EXERCISE DATA:
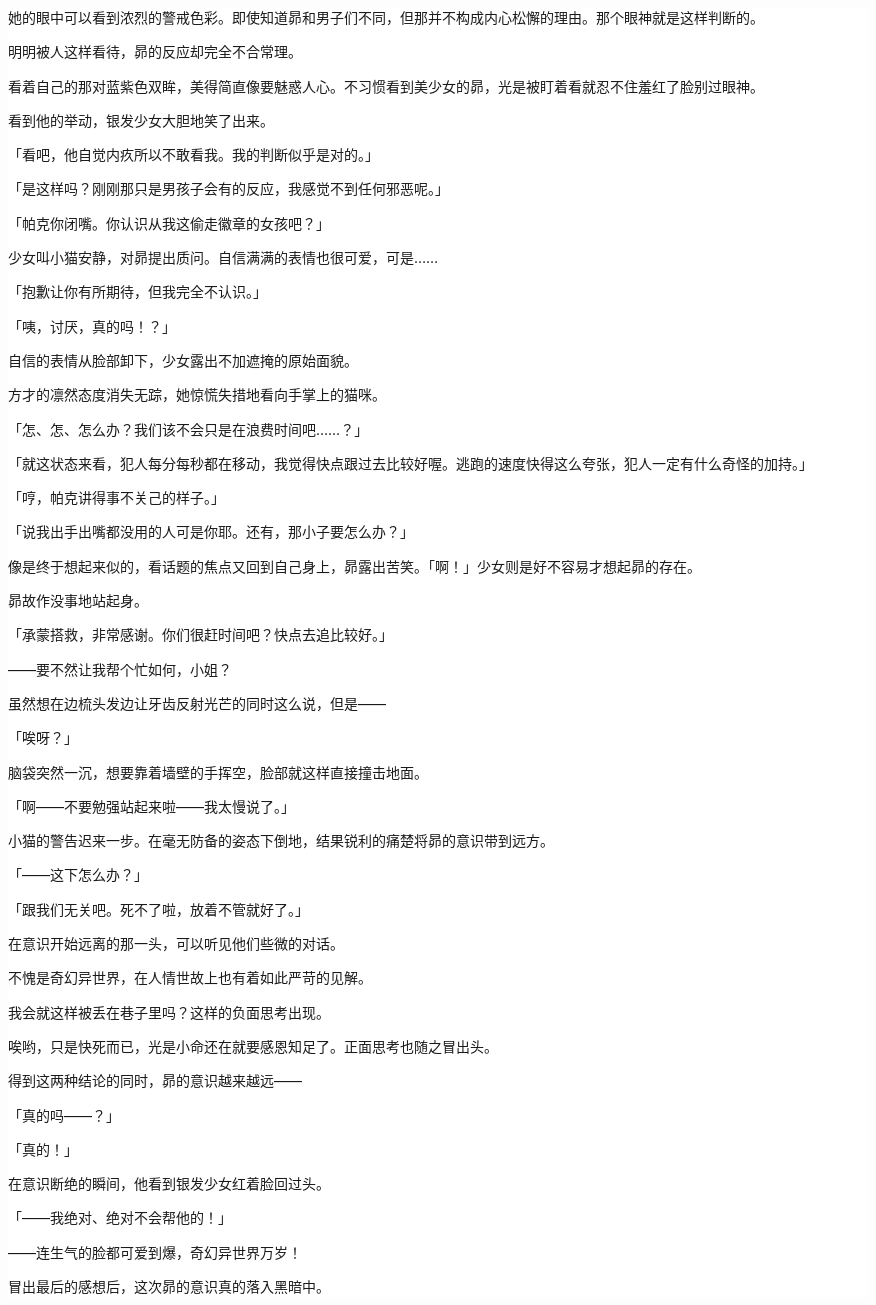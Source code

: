 她的眼中可以看到浓烈的警戒色彩。即使知道昴和男子们不同，但那并不构成内心松懈的理由。那个眼神就是这样判断的。

明明被人这样看待，昴的反应却完全不合常理。

看着自己的那对蓝紫色双眸，美得简直像要魅惑人心。不习惯看到美少女的昴，光是被盯着看就忍不住羞红了脸别过眼神。

看到他的举动，银发少女大胆地笑了出来。

「看吧，他自觉内疚所以不敢看我。我的判断似乎是对的。」

「是这样吗？刚刚那只是男孩子会有的反应，我感觉不到任何邪恶呢。」

「帕克你闭嘴。你认识从我这偷走徽章的女孩吧？」

少女叫小猫安静，对昴提出质问。自信满满的表情也很可爱，可是……

「抱歉让你有所期待，但我完全不认识。」

「咦，讨厌，真的吗！？」

自信的表情从脸部卸下，少女露出不加遮掩的原始面貌。

方才的凛然态度消失无踪，她惊慌失措地看向手掌上的猫咪。

「怎、怎、怎么办？我们该不会只是在浪费时间吧……？」

「就这状态来看，犯人每分每秒都在移动，我觉得快点跟过去比较好喔。逃跑的速度快得这么夸张，犯人一定有什么奇怪的加持。」

「哼，帕克讲得事不关己的样子。」

「说我出手出嘴都没用的人可是你耶。还有，那小子要怎么办？」

像是终于想起来似的，看话题的焦点又回到自己身上，昴露出苦笑。「啊！」少女则是好不容易才想起昴的存在。

昴故作没事地站起身。

「承蒙搭救，非常感谢。你们很赶时间吧？快点去追比较好。」

——要不然让我帮个忙如何，小姐？

虽然想在边梳头发边让牙齿反射光芒的同时这么说，但是——

「唉呀？」

脑袋突然一沉，想要靠着墙壁的手挥空，脸部就这样直接撞击地面。

「啊——不要勉强站起来啦——我太慢说了。」

小猫的警告迟来一步。在毫无防备的姿态下倒地，结果锐利的痛楚将昴的意识带到远方。

「——这下怎么办？」

「跟我们无关吧。死不了啦，放着不管就好了。」

在意识开始远离的那一头，可以听见他们些微的对话。

不愧是奇幻异世界，在人情世故上也有着如此严苛的见解。

我会就这样被丢在巷子里吗？这样的负面思考出现。

唉哟，只是快死而已，光是小命还在就要感恩知足了。正面思考也随之冒出头。

得到这两种结论的同时，昴的意识越来越远——

「真的吗——？」

「真的！」

在意识断绝的瞬间，他看到银发少女红着脸回过头。

「——我绝对、绝对不会帮他的！」

——连生气的脸都可爱到爆，奇幻异世界万岁！

冒出最后的感想后，这次昴的意识真的落入黑暗中。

WHAT IS BEING ASKED: Could the data above be repeated exactly, with every picture dropped?

RESPONSE TO THE EXERCISE:
Source code

: 她的眼中可以看到浓烈的警戒色彩。即使知道昴和男子们不同，但那并不构成内心松懈的理由。那个眼神就是这样判断的。

明明被人这样看待，昴的反应却完全不合常理。

看着自己的那对蓝紫色双眸，美得简直像要魅惑人心。不习惯看到美少女的昴，光是被盯着看就忍不住羞红了脸别过眼神。

看到他的举动，银发少女大胆地笑了出来。

「看吧，他自觉内疚所以不敢看我。我的判断似乎是对的。」

「是这样吗？刚刚那只是男孩子会有的反应，我感觉不到任何邪恶呢。」

「帕克你闭嘴。你认识从我这偷走徽章的女孩吧？」

少女叫小猫安静，对昴提出质问。自信满满的表情也很可爱，可是……

「抱歉让你有所期待，但我完全不认识。」

「咦，讨厌，真的吗！？」

自信的表情从脸部卸下，少女露出不加遮掩的原始面貌。

方才的凛然态度消失无踪，她惊慌失措地看向手掌上的猫咪。

「怎、怎、怎么办？我们该不会只是在浪费时间吧……？」

「就这状态来看，犯人每分每秒都在移动，我觉得快点跟过去比较好喔。逃跑的速度快得这么夸张，犯人一定有什么奇怪的加持。」

「哼，帕克讲得事不关己的样子。」

「说我出手出嘴都没用的人可是你耶。还有，那小子要怎么办？」

像是终于想起来似的，看话题的焦点又回到自己身上，昴露出苦笑。「啊！」少女则是好不容易才想起昴的存在。

昴故作没事地站起身。

「承蒙搭救，非常感谢。你们很赶时间吧？快点去追比较好。」

——要不然让我帮个忙如何，小姐？

虽然想在边梳头发边让牙齿反射光芒的同时这么说，但是——

「唉呀？」

脑袋突然一沉，想要靠着墙壁的手挥空，脸部就这样直接撞击地面。

「啊——不要勉强站起来啦——我太慢说了。」

小猫的警告迟来一步。在毫无防备的姿态下倒地，结果锐利的痛楚将昴的意识带到远方。

「——这下怎么办？」

「跟我们无关吧。死不了啦，放着不管就好了。」

在意识开始远离的那一头，可以听见他们些微的对话。

不愧是奇幻异世界，在人情世故上也有着如此严苛的见解。

我会就这样被丢在巷子里吗？这样的负面思考出现。

唉哟，只是快死而已，光是小命还在就要感恩知足了。正面思考也随之冒出头。

得到这两种结论的同时，昴的意识越来越远——

「真的吗——？」

「真的！」

在意识断绝的瞬间，他看到银发少女红着脸回过头。

「——我绝对、绝对不会帮他的！」

——连生气的脸都可爱到爆，奇幻异世界万岁！

冒出最后的感想后，这次昴的意识真的落入黑暗中。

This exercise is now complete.